(Stored records)
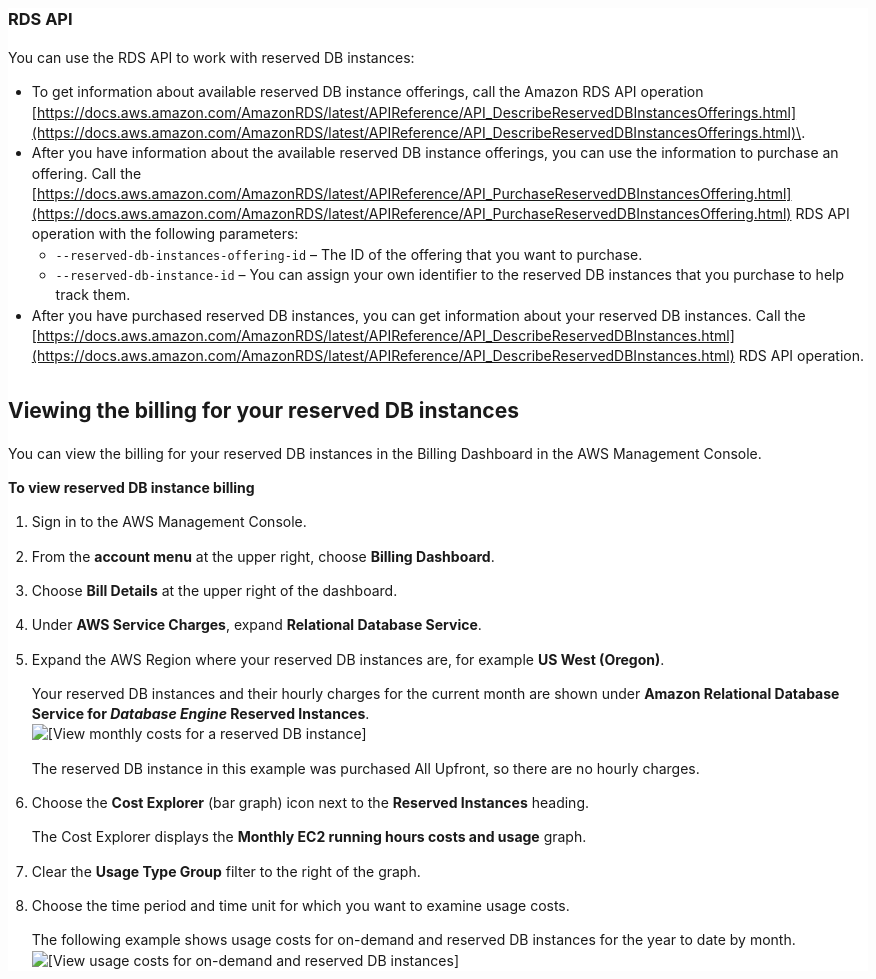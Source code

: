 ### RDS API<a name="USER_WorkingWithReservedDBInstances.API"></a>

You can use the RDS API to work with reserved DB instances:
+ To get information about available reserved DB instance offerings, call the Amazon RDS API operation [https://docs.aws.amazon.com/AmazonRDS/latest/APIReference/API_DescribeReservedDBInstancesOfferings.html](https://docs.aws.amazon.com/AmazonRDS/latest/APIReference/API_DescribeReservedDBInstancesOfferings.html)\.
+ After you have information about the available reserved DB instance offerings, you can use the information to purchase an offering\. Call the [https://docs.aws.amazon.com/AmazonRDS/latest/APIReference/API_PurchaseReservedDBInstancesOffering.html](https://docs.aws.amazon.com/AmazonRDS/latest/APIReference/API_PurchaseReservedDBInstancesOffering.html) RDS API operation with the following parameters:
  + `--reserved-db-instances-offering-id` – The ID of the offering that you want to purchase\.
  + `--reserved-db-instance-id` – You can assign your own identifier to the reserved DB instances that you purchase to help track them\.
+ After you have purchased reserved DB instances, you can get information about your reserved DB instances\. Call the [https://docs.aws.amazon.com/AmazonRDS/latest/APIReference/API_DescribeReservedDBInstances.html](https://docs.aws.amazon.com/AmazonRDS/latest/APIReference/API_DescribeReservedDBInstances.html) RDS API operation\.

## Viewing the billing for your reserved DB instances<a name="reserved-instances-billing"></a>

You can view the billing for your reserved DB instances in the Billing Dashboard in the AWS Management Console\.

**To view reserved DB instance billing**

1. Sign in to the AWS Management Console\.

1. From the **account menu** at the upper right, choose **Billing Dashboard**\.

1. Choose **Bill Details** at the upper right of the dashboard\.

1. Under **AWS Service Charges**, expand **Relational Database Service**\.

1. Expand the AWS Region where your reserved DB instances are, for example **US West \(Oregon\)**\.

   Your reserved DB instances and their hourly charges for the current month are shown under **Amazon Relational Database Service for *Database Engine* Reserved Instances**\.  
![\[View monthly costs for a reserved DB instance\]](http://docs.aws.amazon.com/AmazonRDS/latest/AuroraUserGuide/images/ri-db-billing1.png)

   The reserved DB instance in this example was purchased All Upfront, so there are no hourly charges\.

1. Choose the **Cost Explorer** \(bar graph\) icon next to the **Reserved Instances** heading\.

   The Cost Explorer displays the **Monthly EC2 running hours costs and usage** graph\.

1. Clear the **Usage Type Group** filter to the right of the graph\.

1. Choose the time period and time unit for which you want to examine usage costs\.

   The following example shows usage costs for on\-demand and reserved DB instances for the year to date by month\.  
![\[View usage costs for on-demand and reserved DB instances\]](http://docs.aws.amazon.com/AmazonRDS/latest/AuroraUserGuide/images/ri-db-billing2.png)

- _Exercise objective_: Repeat, exactly and in full, each line from the start of the data to the line that contains "To get information". Pictures do not go in.

- _Output of the exercise_:
Source code

: ### RDS API<a name="USER_WorkingWithReservedDBInstances.API"></a>

You can use the RDS API to work with reserved DB instances:
+ To get information about available reserved DB instance offerings, call the Amazon RDS API operation [https://docs.aws.amazon.com/AmazonRDS/latest/APIReference/API_DescribeReservedDBInstancesOfferings.html](https://docs.aws.amazon.com/AmazonRDS/latest/APIReference/API_DescribeReservedDBInstancesOfferings.html)\.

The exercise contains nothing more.